The novel coronavirus has been the big story of 2020, and it’s nowhere near over.
It has reshaped how people campaign for public office. It wiped out spring and summer sports at the collegiate and professional levels, and it could do so again when it’s time for football.
The virus has changed how we shop for groceries, how we spend our vacation time and how we interact with others. Eating out, going to school and greeting strangers just isn’t the same when you may be coming into contact with a carrier.
Infections and deaths related to the virus peaked several weeks ago, but the virus still hangs around.
As noted in an article in Sunday’s edition of The Herald-Dispatch, the number of cases of the novel coronavirus in West Virginia has topped 4,000.
The West Virginia Department of Health and Human Resources reported 4,146 total cases of COVID-19 in the state as of 5 p.m. Saturday, an increase of 163 cases since Friday. There were 2,979 positive cases of COVID-19 in the state on July 1.
There was also an additional death reported Saturday — a 68-year-old woman from Ohio County — bringing West Virginia’s total number of deaths related to the virus to 96.
In Cabell County, the Cabell-Huntington Health Department reported four new cases of COVID-19 on Saturday, for a total of 188 confirmed cases in the county. There are also six probable cases. Eighty-six of the cases are considered currently active, while 108 have recovered.
Those numbers are small in a state of about 1.8 million people, but they are not insignificant when we remember that some people are more vulnerable to the virus than others.
So what do we do? Go back to lockdowns, although in a more limited way? Tough it out?
The late Paul Harvey was fond of saying, “Self government without self-discipline won’t work.” He was right. The president, governors, school boards and other public officials can issue all the executive orders, directives and advice they can think of, but if the public acts as if the virus isn’t still here, none of that will matter.
Individuals should respect the novel coronavirus.
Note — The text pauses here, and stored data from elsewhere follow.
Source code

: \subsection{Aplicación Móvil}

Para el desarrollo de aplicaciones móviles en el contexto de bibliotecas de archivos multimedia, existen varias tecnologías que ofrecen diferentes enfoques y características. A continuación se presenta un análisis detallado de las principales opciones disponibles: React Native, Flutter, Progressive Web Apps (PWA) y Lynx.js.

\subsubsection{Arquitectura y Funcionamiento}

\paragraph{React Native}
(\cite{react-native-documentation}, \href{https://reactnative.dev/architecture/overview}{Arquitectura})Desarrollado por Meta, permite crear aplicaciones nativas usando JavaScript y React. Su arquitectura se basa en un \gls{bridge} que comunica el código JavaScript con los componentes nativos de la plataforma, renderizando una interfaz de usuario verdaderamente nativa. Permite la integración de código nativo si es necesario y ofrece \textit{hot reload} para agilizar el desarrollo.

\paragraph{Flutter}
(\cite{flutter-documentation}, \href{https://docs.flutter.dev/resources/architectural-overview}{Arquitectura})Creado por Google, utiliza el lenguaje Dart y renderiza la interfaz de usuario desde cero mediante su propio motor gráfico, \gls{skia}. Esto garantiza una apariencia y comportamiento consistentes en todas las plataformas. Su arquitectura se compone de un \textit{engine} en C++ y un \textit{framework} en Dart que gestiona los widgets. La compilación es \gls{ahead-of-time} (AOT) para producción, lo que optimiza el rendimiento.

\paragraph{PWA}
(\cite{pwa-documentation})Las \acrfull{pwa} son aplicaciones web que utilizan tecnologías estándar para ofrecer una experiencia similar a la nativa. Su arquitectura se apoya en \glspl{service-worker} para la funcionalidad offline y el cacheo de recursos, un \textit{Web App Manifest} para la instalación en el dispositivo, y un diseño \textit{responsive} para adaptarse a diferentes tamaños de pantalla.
Don’t cower from it, but don’t get in its face, either. Use wisdom.
This is not the time to make a trip to the grocery store into a family outing. It’s not the time to line up shoulder to shoulder at the convenience store cash register. It’s not the time to dare a stranger to give you the coronavirus just to prove it’s a fake.
It’s also not the time to hide under your bed, waiting for the day in 2021 or 2022 when the vaccine is released. It’s not the time for mask wearers to harangue people who for reasons good or bad don’t wear masks. That works the other way, too.
This is the time to confront risk and manage it, not run from it.
Social distancing is still a good idea. It will still be a good idea when the virus begins to fade from the headlines. Washing hands frequently is a good idea, too, virus or no virus.
By this time next week, we should have a better idea of what life in this area will be like in August and September. Decisions will be made about school, sports, business and recreation. Some decisions that have already been made could be changed.
It may be a long time before the world returns to the old normal, assuming it ever does. A little bit of self-discipline and consideration toward others could bring that to pass sooner.